What to work on:
Restate each line of the listing exactly, without carrying over any pictures.

___

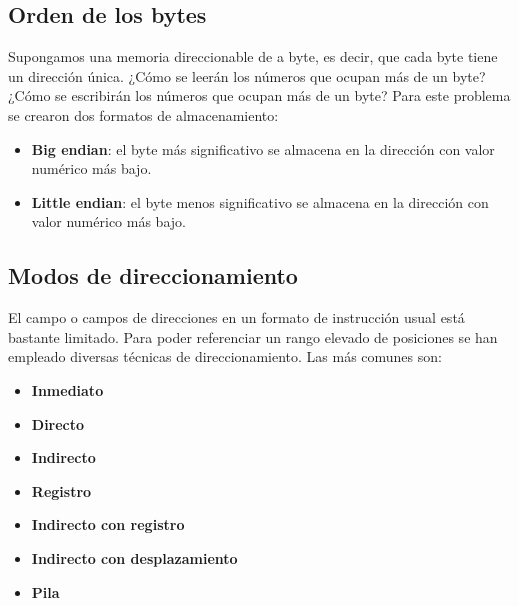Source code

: \subsection{Orden de los bytes}

Supongamos una memoria direccionable de a byte, es decir, que cada byte tiene un dirección única. ¿Cómo se leerán los números que ocupan más de un byte? ¿Cómo se escribirán los números que ocupan más de un byte? 
Para este problema se crearon dos formatos de almacenamiento:

\begin{itemize}
  \item \textbf{Big endian}: el byte más significativo se almacena en la dirección con valor numérico más bajo.
  \item \textbf{Little endian}: el byte menos significativo se almacena en la dirección con valor numérico más bajo.
\end{itemize}

\begin{figure}[H]
  \hspace*{\fill}
  \hfill
  \hspace*{\fill}
\end{figure}

\subsection{Modos de direccionamiento}

El campo o campos de direcciones en un formato de instrucción usual está bastante limitado. Para poder referenciar un rango elevado de posiciones se han empleado diversas técnicas de direccionamiento. Las más comunes son:

\begin{itemize}
  \item \textbf{Inmediato}
  \item \textbf{Directo}
  \item \textbf{Indirecto}
  \item \textbf{Registro}
  \item \textbf{Indirecto con registro}
  \item \textbf{Indirecto con desplazamiento}
  \item \textbf{Pila}
\end{itemize}

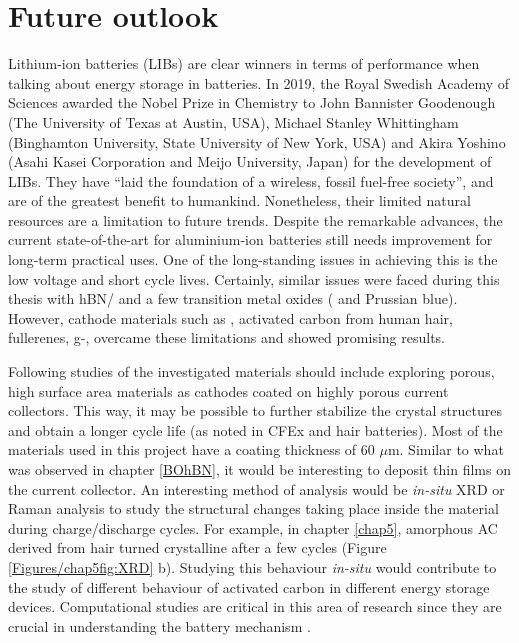 \section{Future outlook}
Lithium-ion batteries (LIBs) are clear winners in terms of performance when talking about energy storage in batteries. In 2019, the Royal Swedish Academy of Sciences awarded the Nobel Prize in Chemistry to John Bannister Goodenough (The University of Texas at Austin, USA), Michael Stanley Whittingham (Binghamton University, State University of New York, USA) and Akira Yoshino (Asahi Kasei Corporation and Meijo University, Japan) for the development of LIBs. They have \enquote{laid the foundation of a wireless, fossil fuel-free society}, and are of the greatest benefit to humankind. Nonetheless, their limited natural resources are a limitation to future trends. 
Despite the remarkable advances, the current state-of-the-art for aluminium-ion batteries still needs improvement for long-term practical uses. One of the long-standing issues in achieving this is the low voltage and short cycle lives. Certainly, similar issues were faced during this thesis with hBN/ and a few transition metal oxides ( and Prussian blue). However, cathode materials such as \cite{divya_molybdenum_2019}, activated carbon from human hair, fullerenes, g-,  overcame these limitations and showed promising results. 

Following studies of the investigated materials should include exploring porous, high surface area materials as cathodes coated on highly porous current collectors. This way, it may be possible to further stabilize the crystal structures and obtain a longer cycle life (as noted in CFEx and hair batteries). Most of the materials used in this project have a coating thickness of 60 $\mu$m. Similar to what was observed in chapter \ref{BOhBN}, it would be interesting to deposit thin films on the current collector. An interesting method of analysis would be \textit{in-situ} XRD or Raman analysis to study the structural changes taking place inside the material during charge/discharge cycles. For example, in chapter \ref{chap5}, amorphous AC derived from hair turned crystalline after a few cycles (Figure \ref{Figures/chap5fig:XRD} b). Studying this behaviour \textit{in-situ} would contribute to the study of different behaviour of activated carbon in different energy storage devices. Computational studies are critical in this area of research since they are crucial in understanding the battery mechanism \cite{bhauriyal_computational_2017,gao_understanding_2017,bhauriyal_staging_2017,agiorgousis_role_2017}. 

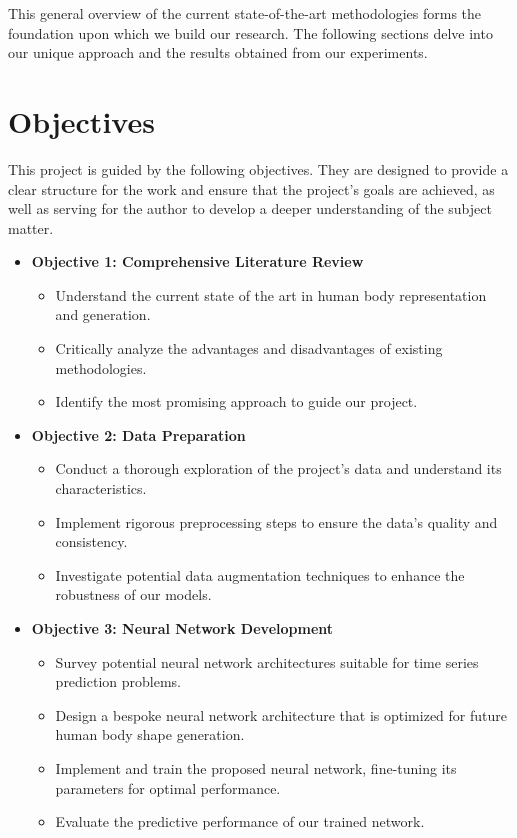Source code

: This general overview of the current state-of-the-art methodologies forms the
foundation upon which we build our research. The following sections delve into
our unique approach and the results obtained from our experiments.

\section{Objectives}\label{objectives}

This project is guided by the following objectives. They are designed to
provide a clear structure for the work and ensure that the project's goals are
achieved, as well as serving for the author to develop a deeper understanding
of the subject matter.

\begin{itemize}
	\item \textbf{Objective 1: Comprehensive Literature Review}
	      \begin{itemize}
		      \item Understand the current state of the art in human body representation and
		            generation.
		      \item Critically analyze the advantages and disadvantages of existing methodologies.
		      \item Identify the most promising approach to guide our project.
	      \end{itemize}

	\item \textbf{Objective 2: Data Preparation}
	      \begin{itemize}
		      \item Conduct a thorough exploration of the project's data and understand its
		            characteristics.
		      \item Implement rigorous preprocessing steps to ensure the data's quality and
		            consistency.
		      \item Investigate potential data augmentation techniques to enhance the robustness of
		            our models.
	      \end{itemize}

	\item \textbf{Objective 3: Neural Network Development}
	      \begin{itemize}
		      \item Survey potential neural network architectures suitable for time series
		            prediction problems.
		      \item Design a bespoke neural network architecture that is optimized for future human
		            body shape generation.
		      \item Implement and train the proposed neural network, fine-tuning its parameters for
		            optimal performance.
		      \item Evaluate the predictive performance of our trained network.
	      \end{itemize}


\end{itemize}
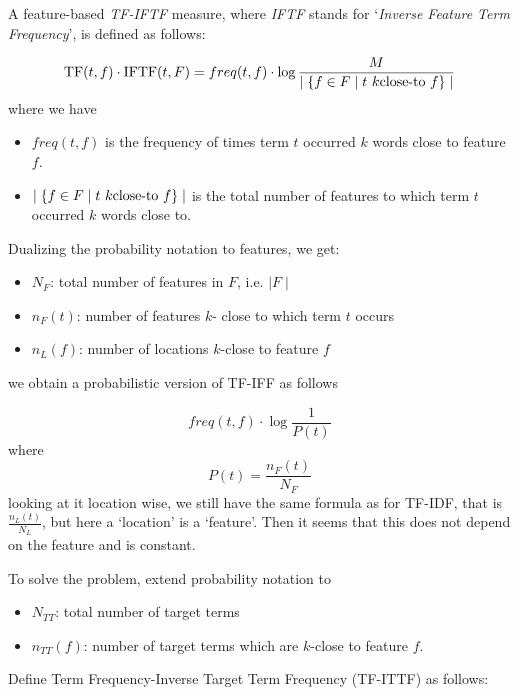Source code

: \begin{definition}
A feature-based  \emph{TF-IFTF}  measure, where \emph{IFTF} stands for `\emph{Inverse Feature Term Frequency}', is defined as follows:

\begin{equation}
\label{tf-iftf}
\textmd{TF}(t,f) \cdot \textmd{IFTF}(t, F) = freq(t, f) \cdot \log{{M} \over {\mid \{f \in F \mid t  \ k\textmd{close-to} \ f \} \mid}}
\end{equation}
where we have
\begin{itemize}
\item $freq(t, f)$ is the frequency of times term $t$ occurred $k$ words close to feature $f$.
\item $\mid \{f \in F \mid t  \ k\textmd{close-to} \ f \} \mid$ is the total number of features to which term $t$ occurred $k$ words close to. 
\end{itemize}

\end{definition}


Dualizing the  probability notation to  features, we get:

\begin{itemize}
\item $N_F$: total number of features in $F$, i.e. $\mid F \mid$
\item  $n_F (t)$: number of features $k$- close to which term $t$ occurs
\item  $n_L(f)$: number of locations $k$-close to feature $f$
\end{itemize}

we obtain a probabilistic version of TF-IFF as follows

\[
freq(t,f) \cdot \log{\frac{1}{P(t)}}
\]
where  
\[
P(t) = \frac{n_F(t)}{N_F}
\]
looking at it location wise, we still have the same formula as for TF-IDF, that is $\frac{n_L(t)}{N_L}$, but here a `location'  is a `feature'.  Then it seems that this does not depend on the feature and is constant. 

To solve the problem,  extend probability notation to
\begin{itemize}
\item $N_{TT}$: total number of target terms
\item  $n_{TT}(f)$: number of target terms which are $k$-close to feature $f$.
\end{itemize}

Define Term Frequency-Inverse Target Term Frequency (TF-ITTF) as follows:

___

Answer section:
Source code

: \subsection{Orden de los bytes}

Supongamos una memoria direccionable de a byte, es decir, que cada byte tiene un dirección única. ¿Cómo se leerán los números que ocupan más de un byte? ¿Cómo se escribirán los números que ocupan más de un byte? 
Para este problema se crearon dos formatos de almacenamiento:

\begin{itemize}
  \item \textbf{Big endian}: el byte más significativo se almacena en la dirección con valor numérico más bajo.
  \item \textbf{Little endian}: el byte menos significativo se almacena en la dirección con valor numérico más bajo.
\end{itemize}

\begin{figure}[H]
  \hspace*{\fill}
  \hfill
  \hspace*{\fill}
\end{figure}

\subsection{Modos de direccionamiento}

El campo o campos de direcciones en un formato de instrucción usual está bastante limitado. Para poder referenciar un rango elevado de posiciones se han empleado diversas técnicas de direccionamiento. Las más comunes son:

\begin{itemize}
  \item \textbf{Inmediato}
  \item \textbf{Directo}
  \item \textbf{Indirecto}
  \item \textbf{Registro}
  \item \textbf{Indirecto con registro}
  \item \textbf{Indirecto con desplazamiento}
  \item \textbf{Pila}
\end{itemize}

 \section{Future outlook}
Lithium-ion batteries (LIBs) are clear winners in terms of performance when talking about energy storage in batteries. In 2019, the Royal Swedish Academy of Sciences awarded the Nobel Prize in Chemistry to John Bannister Goodenough (The University of Texas at Austin, USA), Michael Stanley Whittingham (Binghamton University, State University of New York, USA) and Akira Yoshino (Asahi Kasei Corporation and Meijo University, Japan) for the development of LIBs. They have \enquote{laid the foundation of a wireless, fossil fuel-free society}, and are of the greatest benefit to humankind. Nonetheless, their limited natural resources are a limitation to future trends. 
Despite the remarkable advances, the current state-of-the-art for aluminium-ion batteries still needs improvement for long-term practical uses. One of the long-standing issues in achieving this is the low voltage and short cycle lives. Certainly, similar issues were faced during this thesis with hBN/ and a few transition metal oxides ( and Prussian blue). However, cathode materials such as \cite{divya_molybdenum_2019}, activated carbon from human hair, fullerenes, g-,  overcame these limitations and showed promising results. 

Following studies of the investigated materials should include exploring porous, high surface area materials as cathodes coated on highly porous current collectors. This way, it may be possible to further stabilize the crystal structures and obtain a longer cycle life (as noted in CFEx and hair batteries). Most of the materials used in this project have a coating thickness of 60 $\mu$m. Similar to what was observed in chapter \ref{BOhBN}, it would be interesting to deposit thin films on the current collector. An interesting method of analysis would be \textit{in-situ} XRD or Raman analysis to study the structural changes taking place inside the material during charge/discharge cycles. For example, in chapter \ref{chap5}, amorphous AC derived from hair turned crystalline after a few cycles (Figure \ref{Figures/chap5fig:XRD} b). Studying this behaviour \textit{in-situ} would contribute to the study of different behaviour of activated carbon in different energy storage devices. Computational studies are critical in this area of research since they are crucial in understanding the battery mechanism \cite{bhauriyal_computational_2017,gao_understanding_2017,bhauriyal_staging_2017,agiorgousis_role_2017}. 

Source code

: This general overview of the current state-of-the-art methodologies forms the
foundation upon which we build our research. The following sections delve into
our unique approach and the results obtained from our experiments.

\section{Objectives}\label{objectives}

This project is guided by the following objectives. They are designed to
provide a clear structure for the work and ensure that the project's goals are
achieved, as well as serving for the author to develop a deeper understanding
of the subject matter.

\begin{itemize}
	\item \textbf{Objective 1: Comprehensive Literature Review}
	      \begin{itemize}
		      \item Understand the current state of the art in human body representation and
		            generation.
		      \item Critically analyze the advantages and disadvantages of existing methodologies.
		      \item Identify the most promising approach to guide our project.
	      \end{itemize}

	\item \textbf{Objective 2: Data Preparation}
	      \begin{itemize}
		      \item Conduct a thorough exploration of the project's data and understand its
		            characteristics.
		      \item Implement rigorous preprocessing steps to ensure the data's quality and
		            consistency.
		      \item Investigate potential data augmentation techniques to enhance the robustness of
		            our models.
	      \end{itemize}

	\item \textbf{Objective 3: Neural Network Development}
	      \begin{itemize}
		      \item Survey potential neural network architectures suitable for time series
		            prediction problems.
		      \item Design a bespoke neural network architecture that is optimized for future human
		            body shape generation.
		      \item Implement and train the proposed neural network, fine-tuning its parameters for
		            optimal performance.
		      \item Evaluate the predictive performance of our trained network.
	      \end{itemize}


\end{itemize}
Source code

: \begin{definition}
A feature-based  \emph{TF-IFTF}  measure, where \emph{IFTF} stands for `\emph{Inverse Feature Term Frequency}', is defined as follows:

\begin{equation}
\label{tf-iftf}
\textmd{TF}(t,f) \cdot \textmd{IFTF}(t, F) = freq(t, f) \cdot \log{{M} \over {\mid \{f \in F \mid t  \ k\textmd{close-to} \ f \} \mid}}
\end{equation}
where we have
\begin{itemize}
\item $freq(t, f)$ is the frequency of times term $t$ occurred $k$ words close to feature $f$.
\item $\mid \{f \in F \mid t  \ k\textmd{close-to} \ f \} \mid$ is the total number of features to which term $t$ occurred $k$ words close to. 
\end{itemize}

\end{definition}


Dualizing the  probability notation to  features, we get:

\begin{itemize}
\item $N_F$: total number of features in $F$, i.e. $\mid F \mid$
\item  $n_F (t)$: number of features $k$- close to which term $t$ occurs
\item  $n_L(f)$: number of locations $k$-close to feature $f$
\end{itemize}

we obtain a probabilistic version of TF-IFF as follows

\[
freq(t,f) \cdot \log{\frac{1}{P(t)}}
\]
where  
\[
P(t) = \frac{n_F(t)}{N_F}
\]
looking at it location wise, we still have the same formula as for TF-IDF, that is $\frac{n_L(t)}{N_L}$, but here a `location'  is a `feature'.  Then it seems that this does not depend on the feature and is constant. 

To solve the problem,  extend probability notation to
\begin{itemize}
\item $N_{TT}$: total number of target terms
\item  $n_{TT}(f)$: number of target terms which are $k$-close to feature $f$.
\end{itemize}

Define Term Frequency-Inverse Target Term Frequency (TF-ITTF) as follows:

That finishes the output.